Records from a data source:
....................

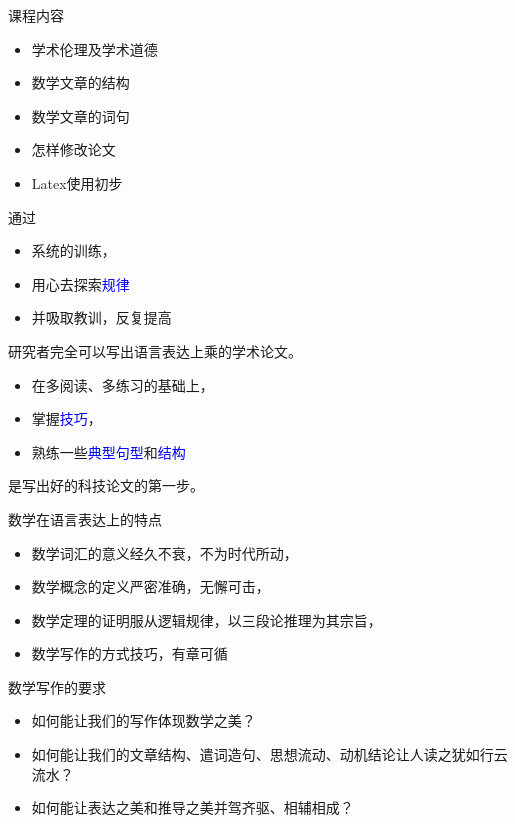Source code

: \documentclass[10pt]{ctexbeamer}
\newcommand{\blue}[1]{\textcolor{blue}{#1}}
\begin{document}
\begin{frame}{课程内容}
		\begin{itemize}
		\item 学术伦理及学术道德

		\item 数学文章的结构

		\item 数学文章的词句

		\item 怎样修改论文

		\item Latex使用初步

	\end{itemize}

\end{frame}


\begin{frame}
	通过
		\begin{itemize}
		\item  系统的训练，
		\item 用心去探索\blue{规律}
		\item 并吸取教训，反复提高
	\end{itemize}
研究者完全可以写出语言表达上乘的学术论文。


\vspace{15pt}

\begin{itemize}
	\item 在多阅读、多练习的基础上，
	\item 掌握\blue{技巧}，
	\item 熟练一些\blue{典型句型}和\blue{结构}
\end{itemize}
是写出好的科技论文的第一步。
\end{frame}


\begin{frame}
	数学在语言表达上的特点
	\begin{itemize}
		\item 数学词汇的意义经久不衰，不为时代所动，
		\item 数学概念的定义严密准确，无懈可击，
		\item 数学定理的证明服从逻辑规律，以三段论推理为其宗旨，
		\item 数学写作的方式技巧，有章可循
	\end{itemize}
\vspace{15pt}
\pause
	数学写作的要求
\begin{itemize}
	\item 如何能让我们的写作体现数学之美？
	\item 如何能让我们的文章结构、遣词造句、思想流动、动机结论让人读之犹如行云流水？
	\item 如何能让表达之美和推导之美并驾齐驱、相辅相成？
\end{itemize}
\end{frame}
\end{document}
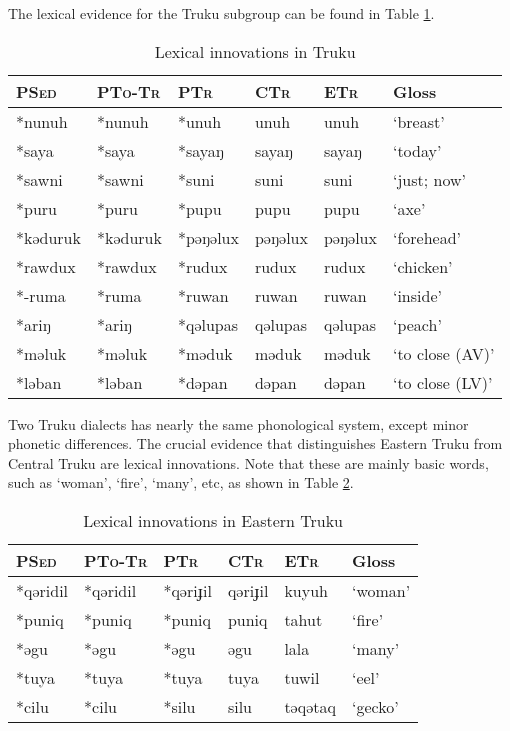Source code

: \documentclass[12pt]{article}
\newcommand{\psed}{\textsc{PSed}\xspace}
\newcommand{\ptotr}{\textsc{PTo-Tr}\xspace}
\newcommand{\ptr}{\textsc{PTr}\xspace}
\newcommand{\sctr}{\textsc{CTr}\xspace}
\newcommand{\sctrf}{Central Truku\xspace}
\newcommand{\setr}{\textsc{ETr}\xspace}
\newcommand{\setrf}{Eastern Truku\xspace}
\begin{document}
The lexical evidence for the Truku subgroup can be found in Table \ref{tab:trlex}. 

\begin{table}[!hbtp]
\centering
\caption{Lexical innovations in Truku}
\label{tab:trlex}
\begin{tabular}{llllll}
\hline
\psed      & \ptotr   & \ptr     & \sctr   & \setr   & Gloss               \\ \hline
*nunuh  & *nunuh  & *unuh    & unuh    & unuh    & `breast'        \\
*saya   & *saya   & *sayaŋ   & sayaŋ   & sayaŋ   & `today'         \\
*sawni  & *sawni  & *suni    & suni    & suni    & `just; now'     \\
*puru   & *puru   & *pupu    & pupu    & pupu    & `axe'           \\
*kəduruk& *kəduruk& *pəŋəlux & pəŋəlux & pəŋəlux & `forehead'      \\
*rawdux & *rawdux & *rudux   & rudux   & rudux   & `chicken'       \\
*-ruma  & *ruma   & *ruwan   & ruwan   & ruwan   & `inside'        \\
*ariŋ   & *ariŋ   & *qəlupas & qəlupas & qəlupas & `peach'         \\
*məluk  & *məluk  & *məduk   & məduk   & məduk   & `to close (AV)' \\
*ləban  & *ləban  & *dəpan   & dəpan   & dəpan   & `to close (LV)' \\ \hline
\end{tabular}
\end{table}

Two Truku dialects has nearly the same phonological system, except minor phonetic differences. The crucial evidence that distinguishes \setrf from \sctrf are lexical innovations. Note that these are mainly basic words, such as `woman', `fire', `many', etc, as shown in Table \ref{tab:etrlex}.

\begin{table}[!hbtp]
\centering
\caption{Lexical innovations in \setrf}
\label{tab:etrlex}
\begin{tabular}{llllll}
\hline
\psed      & \ptotr   & \ptr     & \sctr   & \setr   & Gloss               \\ \hline
*qəridil & *qəridil & *qəriɟil & qəriɟil & kuyuh   & `woman'         \\
*puniq   & *puniq   & *puniq   & puniq   & tahut   & `fire'          \\
*əgu     & *əgu     & *əgu     & əgu     & lala    & `many'          \\
*tuya    & *tuya    & *tuya    & tuya    & tuwil   & `eel'           \\
*cilu    & *cilu    & *silu    & silu    & təqətaq & `gecko'         \\ \hline
\end{tabular}
\end{table}
\end{document}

....................

▸ **Task directions**:
Retyping should start at the first line of the data above and stop after the line with "pəŋəlux & pəŋəlux", and no picture should be included.

▸ **Exercise response**:
Source code

: \documentclass[10pt]{ctexbeamer}
\newcommand{\blue}[1]{\textcolor{blue}{#1}}
\begin{document}
\begin{frame}{课程内容}
		\begin{itemize}
		\item 学术伦理及学术道德

		\item 数学文章的结构

		\item 数学文章的词句

		\item 怎样修改论文

		\item Latex使用初步

	\end{itemize}

\end{frame}


\begin{frame}
	通过
		\begin{itemize}
		\item  系统的训练，
		\item 用心去探索\blue{规律}
		\item 并吸取教训，反复提高
	\end{itemize}
研究者完全可以写出语言表达上乘的学术论文。


\vspace{15pt}

\begin{itemize}
	\item 在多阅读、多练习的基础上，
	\item 掌握\blue{技巧}，
	\item 熟练一些\blue{典型句型}和\blue{结构}
\end{itemize}
是写出好的科技论文的第一步。
\end{frame}


\begin{frame}
	数学在语言表达上的特点
	\begin{itemize}
		\item 数学词汇的意义经久不衰，不为时代所动，
		\item 数学概念的定义严密准确，无懈可击，
		\item 数学定理的证明服从逻辑规律，以三段论推理为其宗旨，
		\item 数学写作的方式技巧，有章可循
	\end{itemize}
\vspace{15pt}
\pause
	数学写作的要求
\begin{itemize}
	\item 如何能让我们的写作体现数学之美？
	\item 如何能让我们的文章结构、遣词造句、思想流动、动机结论让人读之犹如行云流水？
	\item 如何能让表达之美和推导之美并驾齐驱、相辅相成？
\end{itemize}
\end{frame}
\end{document}
Source code

: \documentclass[12pt]{article}
\newcommand{\psed}{\textsc{PSed}\xspace}
\newcommand{\ptotr}{\textsc{PTo-Tr}\xspace}
\newcommand{\ptr}{\textsc{PTr}\xspace}
\newcommand{\sctr}{\textsc{CTr}\xspace}
\newcommand{\sctrf}{Central Truku\xspace}
\newcommand{\setr}{\textsc{ETr}\xspace}
\newcommand{\setrf}{Eastern Truku\xspace}
\begin{document}
The lexical evidence for the Truku subgroup can be found in Table \ref{tab:trlex}. 

\begin{table}[!hbtp]
\centering
\caption{Lexical innovations in Truku}
\label{tab:trlex}
\begin{tabular}{llllll}
\hline
\psed      & \ptotr   & \ptr     & \sctr   & \setr   & Gloss               \\ \hline
*nunuh  & *nunuh  & *unuh    & unuh    & unuh    & `breast'        \\
*saya   & *saya   & *sayaŋ   & sayaŋ   & sayaŋ   & `today'         \\
*sawni  & *sawni  & *suni    & suni    & suni    & `just; now'     \\
*puru   & *puru   & *pupu    & pupu    & pupu    & `axe'           \\
*kəduruk& *kəduruk& *pəŋəlux & pəŋəlux & pəŋəlux & `forehead'      \\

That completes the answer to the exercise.